• [What is needed] Would you show every line from the records that holds "watney"?

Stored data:
##########
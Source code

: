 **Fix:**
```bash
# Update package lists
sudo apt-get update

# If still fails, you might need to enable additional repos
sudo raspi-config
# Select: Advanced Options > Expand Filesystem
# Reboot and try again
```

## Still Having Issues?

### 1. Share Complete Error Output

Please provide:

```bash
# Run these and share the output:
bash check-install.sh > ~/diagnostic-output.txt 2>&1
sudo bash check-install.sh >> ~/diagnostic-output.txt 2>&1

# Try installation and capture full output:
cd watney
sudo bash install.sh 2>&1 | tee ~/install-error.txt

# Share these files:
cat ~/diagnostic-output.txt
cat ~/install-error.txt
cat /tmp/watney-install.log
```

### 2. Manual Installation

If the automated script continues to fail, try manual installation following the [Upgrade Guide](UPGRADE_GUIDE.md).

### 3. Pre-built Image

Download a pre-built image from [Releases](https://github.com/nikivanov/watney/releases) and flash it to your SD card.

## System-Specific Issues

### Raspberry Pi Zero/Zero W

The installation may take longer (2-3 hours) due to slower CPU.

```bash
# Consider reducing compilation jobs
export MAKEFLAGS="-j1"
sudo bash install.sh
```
##########
• [Written answer]
cd watney
cat /tmp/watney-install.log
Download a pre-built image from [Releases](https://github.com/nikivanov/watney/releases) and flash it to your SD card.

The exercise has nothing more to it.